Question

graph the following function by moving the green and blue dots (if necessary).
$y = 2x^{3}$

Explanation:

Step1: Find points on the function

Choose some \(x\) - values and calculate the corresponding \(y\) - values using \(y = 2x^{3}\).
When \(x=-2\), \(y = 2\times(-2)^{3}=2\times(-8)=-16\).
When \(x = - 1\), \(y=2\times(-1)^{3}=2\times(-1)=-2\).
When \(x = 0\), \(y = 2\times0^{3}=0\).
When \(x = 1\), \(y=2\times1^{3}=2\).
When \(x = 2\), \(y=2\times2^{3}=2\times8 = 16\).

Step2: Plot the points

Plot the points \((-2,-16)\), \((-1,-2)\), \((0,0)\), \((1,2)\), \((2,16)\) on the coordinate - plane.

Step3: Draw the curve

Connect the points with a smooth curve. Since it is a cubic function \(y = 2x^{3}\), the curve will pass through the origin \((0,0)\) and have a general shape of a cubic function.
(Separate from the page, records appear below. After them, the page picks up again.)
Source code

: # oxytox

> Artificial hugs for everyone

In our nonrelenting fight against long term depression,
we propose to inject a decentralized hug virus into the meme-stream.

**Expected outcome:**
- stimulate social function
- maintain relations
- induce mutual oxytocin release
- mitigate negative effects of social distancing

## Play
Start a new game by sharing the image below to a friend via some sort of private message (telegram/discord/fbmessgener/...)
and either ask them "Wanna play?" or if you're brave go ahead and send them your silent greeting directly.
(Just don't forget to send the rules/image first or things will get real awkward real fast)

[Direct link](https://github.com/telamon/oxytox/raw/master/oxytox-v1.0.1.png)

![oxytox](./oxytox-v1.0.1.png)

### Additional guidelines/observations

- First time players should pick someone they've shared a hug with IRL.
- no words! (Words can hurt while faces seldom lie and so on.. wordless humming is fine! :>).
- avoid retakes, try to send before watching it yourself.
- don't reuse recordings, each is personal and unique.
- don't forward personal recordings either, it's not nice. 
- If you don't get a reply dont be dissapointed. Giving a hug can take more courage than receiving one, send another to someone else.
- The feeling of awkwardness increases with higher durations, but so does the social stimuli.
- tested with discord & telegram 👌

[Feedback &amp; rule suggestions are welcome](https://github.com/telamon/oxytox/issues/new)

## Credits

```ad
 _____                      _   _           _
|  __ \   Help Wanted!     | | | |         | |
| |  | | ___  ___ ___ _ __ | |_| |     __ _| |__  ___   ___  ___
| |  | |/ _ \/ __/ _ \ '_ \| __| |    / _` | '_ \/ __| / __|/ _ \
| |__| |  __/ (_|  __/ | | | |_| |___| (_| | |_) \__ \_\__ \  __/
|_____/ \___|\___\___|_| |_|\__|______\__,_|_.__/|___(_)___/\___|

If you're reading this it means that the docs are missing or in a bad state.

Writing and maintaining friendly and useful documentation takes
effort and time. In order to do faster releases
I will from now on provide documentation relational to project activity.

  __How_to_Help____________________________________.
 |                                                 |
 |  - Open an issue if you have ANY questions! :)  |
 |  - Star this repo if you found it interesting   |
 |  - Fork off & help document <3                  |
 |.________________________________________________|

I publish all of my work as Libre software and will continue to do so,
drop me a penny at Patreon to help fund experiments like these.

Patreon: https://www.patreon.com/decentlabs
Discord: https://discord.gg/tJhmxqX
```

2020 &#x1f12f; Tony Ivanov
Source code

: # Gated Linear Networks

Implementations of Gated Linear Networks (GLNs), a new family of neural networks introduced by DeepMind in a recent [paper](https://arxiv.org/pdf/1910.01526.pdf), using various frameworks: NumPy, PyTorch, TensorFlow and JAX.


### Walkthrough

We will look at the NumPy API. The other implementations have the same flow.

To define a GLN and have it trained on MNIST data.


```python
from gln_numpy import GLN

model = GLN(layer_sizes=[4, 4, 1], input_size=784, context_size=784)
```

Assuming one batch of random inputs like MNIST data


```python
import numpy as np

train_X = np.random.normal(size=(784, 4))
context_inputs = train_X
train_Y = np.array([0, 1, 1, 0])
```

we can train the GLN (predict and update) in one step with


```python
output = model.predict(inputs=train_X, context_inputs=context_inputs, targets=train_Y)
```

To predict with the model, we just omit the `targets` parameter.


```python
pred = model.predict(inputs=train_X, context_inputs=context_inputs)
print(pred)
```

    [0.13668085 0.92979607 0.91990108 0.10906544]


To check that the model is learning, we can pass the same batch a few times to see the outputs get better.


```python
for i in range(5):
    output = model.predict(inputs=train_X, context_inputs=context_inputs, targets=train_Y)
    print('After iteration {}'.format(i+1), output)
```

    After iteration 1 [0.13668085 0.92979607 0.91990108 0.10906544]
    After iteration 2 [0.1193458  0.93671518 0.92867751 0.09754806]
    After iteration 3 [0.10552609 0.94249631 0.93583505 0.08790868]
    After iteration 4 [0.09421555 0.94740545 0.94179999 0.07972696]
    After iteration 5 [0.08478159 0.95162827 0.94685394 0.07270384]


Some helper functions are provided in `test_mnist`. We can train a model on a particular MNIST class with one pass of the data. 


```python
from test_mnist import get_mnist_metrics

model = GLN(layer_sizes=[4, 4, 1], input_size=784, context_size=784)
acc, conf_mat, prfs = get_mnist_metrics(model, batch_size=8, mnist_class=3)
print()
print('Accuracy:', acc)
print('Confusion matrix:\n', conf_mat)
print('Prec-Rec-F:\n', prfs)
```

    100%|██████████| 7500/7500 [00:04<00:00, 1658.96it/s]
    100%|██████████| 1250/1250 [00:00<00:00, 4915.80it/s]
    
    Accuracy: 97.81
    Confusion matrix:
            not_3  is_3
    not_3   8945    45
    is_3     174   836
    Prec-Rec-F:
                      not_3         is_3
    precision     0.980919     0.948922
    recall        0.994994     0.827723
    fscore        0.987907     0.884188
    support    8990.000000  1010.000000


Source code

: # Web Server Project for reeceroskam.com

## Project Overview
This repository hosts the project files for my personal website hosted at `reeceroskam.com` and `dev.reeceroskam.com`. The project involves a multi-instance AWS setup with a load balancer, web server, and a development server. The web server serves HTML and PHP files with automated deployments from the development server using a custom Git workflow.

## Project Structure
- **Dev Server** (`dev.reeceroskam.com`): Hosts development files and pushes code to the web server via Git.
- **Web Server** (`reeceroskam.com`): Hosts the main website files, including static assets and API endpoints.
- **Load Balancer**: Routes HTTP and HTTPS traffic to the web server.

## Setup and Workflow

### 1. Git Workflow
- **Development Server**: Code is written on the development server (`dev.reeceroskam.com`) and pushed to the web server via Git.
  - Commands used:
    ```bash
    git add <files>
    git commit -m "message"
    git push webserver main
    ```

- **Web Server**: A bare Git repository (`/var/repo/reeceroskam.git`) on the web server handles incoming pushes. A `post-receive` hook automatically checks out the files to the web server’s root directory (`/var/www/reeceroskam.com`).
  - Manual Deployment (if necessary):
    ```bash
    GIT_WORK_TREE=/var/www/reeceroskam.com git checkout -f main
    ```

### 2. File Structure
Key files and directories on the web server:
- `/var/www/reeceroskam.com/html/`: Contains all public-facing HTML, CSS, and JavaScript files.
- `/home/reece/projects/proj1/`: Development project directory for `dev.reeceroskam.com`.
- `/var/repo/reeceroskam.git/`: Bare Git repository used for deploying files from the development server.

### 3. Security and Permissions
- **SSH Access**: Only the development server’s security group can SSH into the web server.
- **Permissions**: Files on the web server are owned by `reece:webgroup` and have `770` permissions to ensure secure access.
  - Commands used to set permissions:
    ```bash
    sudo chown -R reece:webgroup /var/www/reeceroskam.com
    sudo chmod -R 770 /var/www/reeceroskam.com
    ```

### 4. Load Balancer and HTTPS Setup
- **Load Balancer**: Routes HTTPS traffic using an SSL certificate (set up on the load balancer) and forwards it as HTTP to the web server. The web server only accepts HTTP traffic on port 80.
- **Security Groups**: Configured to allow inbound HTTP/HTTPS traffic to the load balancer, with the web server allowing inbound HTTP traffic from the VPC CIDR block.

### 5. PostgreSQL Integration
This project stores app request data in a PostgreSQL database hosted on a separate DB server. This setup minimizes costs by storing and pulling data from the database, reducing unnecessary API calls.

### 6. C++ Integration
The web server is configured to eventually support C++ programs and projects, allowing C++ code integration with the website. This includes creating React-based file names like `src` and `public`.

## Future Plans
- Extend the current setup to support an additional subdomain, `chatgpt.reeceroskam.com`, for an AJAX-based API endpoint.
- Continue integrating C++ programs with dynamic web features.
As \(x\to-\infty\), \(y\to-\infty\) and as \(x\to+\infty\), \(y\to+\infty\).

Answer:

The graph of the function \(y = 2x^{3}\) is a cubic - shaped curve passing through the points \((-2,-16)\), \((-1,-2)\), \((0,0)\), \((1,2)\), \((2,16)\) and other points calculated from the function, with a smooth connection and the appropriate end - behavior.